One writer penned a fictional letter by a woman named Susan about a globe paperweight that Rob and Joshua had purchased for $1.49. In four pages, “Susan” told an elaborate tale of love lost, amazing sex, travel, regret, loneliness, and questions of self-worth. When the letter was attached to that item, the $1.49 globe paperweight sold for $198. That’s a 132,000-percent difference!
Rob and Joshua had spent $129 on 100 items purchased in thrift stores, garage sales, and online. Those items then sold for $3,613 online once the fictional stories were added to the items. The final markup average for those 100 items was about 2,700 percent. The point is that stories have real value.
Styles of storytelling
There are different approaches to storytelling, but one of the most well-known was created by Joseph Campbell, who studied 200 memorable stories from every culture around the world in his book The Power of Myth (Anchor Doubleday, 1988). He created what is known as “the hero’s journey,” which is the common element in all good stories from the beginning of time. It follows this straightforward pattern.
- It starts with a reluctant hero (like Luke Skywalker).
- The hero is called to adventure (to help free Princess Leia).
- He or she goes on a journey far away from home (another planet!).
- On the journey, he or she faces a challenge (learning the ways of the Force) or an obstacle (facing Darth Vader and stopping the evil Empire).
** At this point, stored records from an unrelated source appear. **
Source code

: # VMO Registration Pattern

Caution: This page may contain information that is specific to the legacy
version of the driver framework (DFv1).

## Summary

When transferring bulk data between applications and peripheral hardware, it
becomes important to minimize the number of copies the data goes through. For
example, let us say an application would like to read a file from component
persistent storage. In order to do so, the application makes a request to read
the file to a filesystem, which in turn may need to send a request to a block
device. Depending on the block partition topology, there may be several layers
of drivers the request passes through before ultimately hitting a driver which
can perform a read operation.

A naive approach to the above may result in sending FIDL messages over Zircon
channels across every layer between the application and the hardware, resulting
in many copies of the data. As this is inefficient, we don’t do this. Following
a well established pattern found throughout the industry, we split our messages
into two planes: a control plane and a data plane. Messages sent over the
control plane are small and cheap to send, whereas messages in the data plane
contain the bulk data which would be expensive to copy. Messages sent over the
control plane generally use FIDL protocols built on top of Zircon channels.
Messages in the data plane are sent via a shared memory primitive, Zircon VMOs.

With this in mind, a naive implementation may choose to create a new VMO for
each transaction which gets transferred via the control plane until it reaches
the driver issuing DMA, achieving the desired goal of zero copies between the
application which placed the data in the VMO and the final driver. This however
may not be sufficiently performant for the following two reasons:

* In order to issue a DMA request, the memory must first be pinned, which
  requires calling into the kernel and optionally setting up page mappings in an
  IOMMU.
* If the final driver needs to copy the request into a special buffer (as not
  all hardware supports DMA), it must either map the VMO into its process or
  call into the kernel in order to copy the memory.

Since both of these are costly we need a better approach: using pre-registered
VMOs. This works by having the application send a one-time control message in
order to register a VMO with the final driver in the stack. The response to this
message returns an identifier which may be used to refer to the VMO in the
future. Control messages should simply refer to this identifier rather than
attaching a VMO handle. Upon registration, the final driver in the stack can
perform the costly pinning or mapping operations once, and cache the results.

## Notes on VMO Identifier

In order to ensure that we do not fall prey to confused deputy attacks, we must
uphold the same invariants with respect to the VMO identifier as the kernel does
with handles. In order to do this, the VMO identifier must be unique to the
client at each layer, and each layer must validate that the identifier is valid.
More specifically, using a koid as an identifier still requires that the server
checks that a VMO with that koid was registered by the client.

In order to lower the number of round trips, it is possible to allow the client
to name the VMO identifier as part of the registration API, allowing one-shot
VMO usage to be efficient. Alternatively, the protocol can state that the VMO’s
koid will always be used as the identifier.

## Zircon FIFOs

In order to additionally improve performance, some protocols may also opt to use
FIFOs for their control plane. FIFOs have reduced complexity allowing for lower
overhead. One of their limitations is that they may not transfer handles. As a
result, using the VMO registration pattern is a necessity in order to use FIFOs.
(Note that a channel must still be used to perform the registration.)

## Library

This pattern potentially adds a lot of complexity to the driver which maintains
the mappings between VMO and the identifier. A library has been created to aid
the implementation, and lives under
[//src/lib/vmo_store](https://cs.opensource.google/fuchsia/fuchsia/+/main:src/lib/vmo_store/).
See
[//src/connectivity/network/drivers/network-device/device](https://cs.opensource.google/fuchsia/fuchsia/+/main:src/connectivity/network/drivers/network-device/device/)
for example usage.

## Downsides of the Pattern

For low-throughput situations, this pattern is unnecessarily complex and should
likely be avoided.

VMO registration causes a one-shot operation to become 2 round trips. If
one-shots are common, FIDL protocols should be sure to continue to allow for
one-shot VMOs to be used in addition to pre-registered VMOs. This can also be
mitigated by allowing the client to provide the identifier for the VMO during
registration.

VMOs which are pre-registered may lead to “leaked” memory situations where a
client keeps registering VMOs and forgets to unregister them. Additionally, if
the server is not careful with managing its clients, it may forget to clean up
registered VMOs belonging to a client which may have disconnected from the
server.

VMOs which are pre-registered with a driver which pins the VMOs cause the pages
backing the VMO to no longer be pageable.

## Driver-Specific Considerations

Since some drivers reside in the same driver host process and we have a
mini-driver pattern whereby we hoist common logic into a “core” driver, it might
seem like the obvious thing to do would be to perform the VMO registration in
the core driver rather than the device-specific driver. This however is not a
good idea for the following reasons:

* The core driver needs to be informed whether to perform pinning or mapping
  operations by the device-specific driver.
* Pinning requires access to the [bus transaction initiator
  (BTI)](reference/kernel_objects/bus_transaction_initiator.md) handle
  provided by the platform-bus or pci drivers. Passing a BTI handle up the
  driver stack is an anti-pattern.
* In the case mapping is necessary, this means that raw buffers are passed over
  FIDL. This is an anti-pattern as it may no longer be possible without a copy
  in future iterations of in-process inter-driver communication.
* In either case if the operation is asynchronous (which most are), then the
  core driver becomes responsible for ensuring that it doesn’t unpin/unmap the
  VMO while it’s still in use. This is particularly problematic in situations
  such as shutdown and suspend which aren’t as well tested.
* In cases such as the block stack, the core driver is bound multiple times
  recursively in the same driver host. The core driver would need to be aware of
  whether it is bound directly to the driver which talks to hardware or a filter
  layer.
- Our hero overcomes that obstacle (blowing up the Death Star) and transforms (into a Jedi).
- Thus, the hero’s journey is resolved.
However, my personal favorite when relating storytelling to marketing is Pixar’s variation on Campbell’s hero’s journey. In his book Creativity, Inc., Pixar’s Pixar’s co-founder and former president, Ed Catmull, explains how anyone can scale creativity and achieve the consistent success Pixar did. Ed explains how the hero of his story was his team. Pixar had a completely flat structure and a famous vetting process for their story ideas, where they would bring in 50 employees from throughout the company to talk about story ideas and plot lines. Anyone could contribute to the conversation and say what they thought.
The hero of Ed’s story was his team, and the hero of the team’s story was the audience. The audience was the movie watcher they were trying to reach. In other words, “It’s not about you!” (That’s a famous line from The Incredibles.)
Tell a human story
No matter what industry you work in, Ed’s message is important for us to remember. The truth is, it is never about you. For successful personal and professional relationships, the ability to understand what others are experiencing is critical. This concept is also known as empathy.
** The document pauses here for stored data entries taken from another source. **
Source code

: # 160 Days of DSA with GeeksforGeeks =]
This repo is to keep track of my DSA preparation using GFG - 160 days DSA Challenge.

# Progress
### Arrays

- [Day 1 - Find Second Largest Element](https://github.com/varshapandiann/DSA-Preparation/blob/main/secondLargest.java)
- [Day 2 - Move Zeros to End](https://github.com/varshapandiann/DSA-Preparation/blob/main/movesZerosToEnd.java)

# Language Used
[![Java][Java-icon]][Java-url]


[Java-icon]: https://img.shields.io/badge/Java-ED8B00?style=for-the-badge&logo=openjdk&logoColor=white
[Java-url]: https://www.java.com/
A perfect example of a marketing executive who mastered the art of telling human stories their organization is Jill Kouri. I met her when we both served on the board of a business marketing association. When she was promoted to CMO of commercial real estate firm Jones, Lang, and LaSalle (JLL), Jill made it a point to build marketing communications as a strategic function.
Her plan included redefining what marketing meant by building a team of diverse storytellers. In a 2016 interview Jill said, “we are committed to maintaining a culture that unleashes the full potential of all employees. We recognize that diversity is a core component of our business and the right thing to do for our workforce and communities.
The team of writers started by telling human-centric stories about everything we may need to know in commercial real estate. They strived to help their clients achieve their ambitions, and that stemmed from the belief that every accomplishment begins with a unique ambition. In October 2017, they released a new content hub called Ambitious. The hub featured a magazine and website that became a source for the stories they told about their clients. They took case studies and turned them into human interest stories.
They used multiple mediums to layer their content. After the magazine was released, online videos would be posted on the company website, expanding on those stories. They also wanted to use the platform to tell the company’s own personal story to help people get to know them. The platform quickly generated interest. They printed 3,000 copies of the first issue and 5,000 with the very next issue.
Jill and her team were successful because they never lost sight of the human element. Ultimately, she made her team the hero of the story. Her group of engaged storytellers became a strategic asset to the entire business.
Take the next step
The fact is you do not have to be Joseph Campbell, Ed Catmull, or even Jill Kouri to use empathetic storytelling to be successful. You do not even have to be the CEO or even part of the management team. You just have to remember one key element: it is not about you.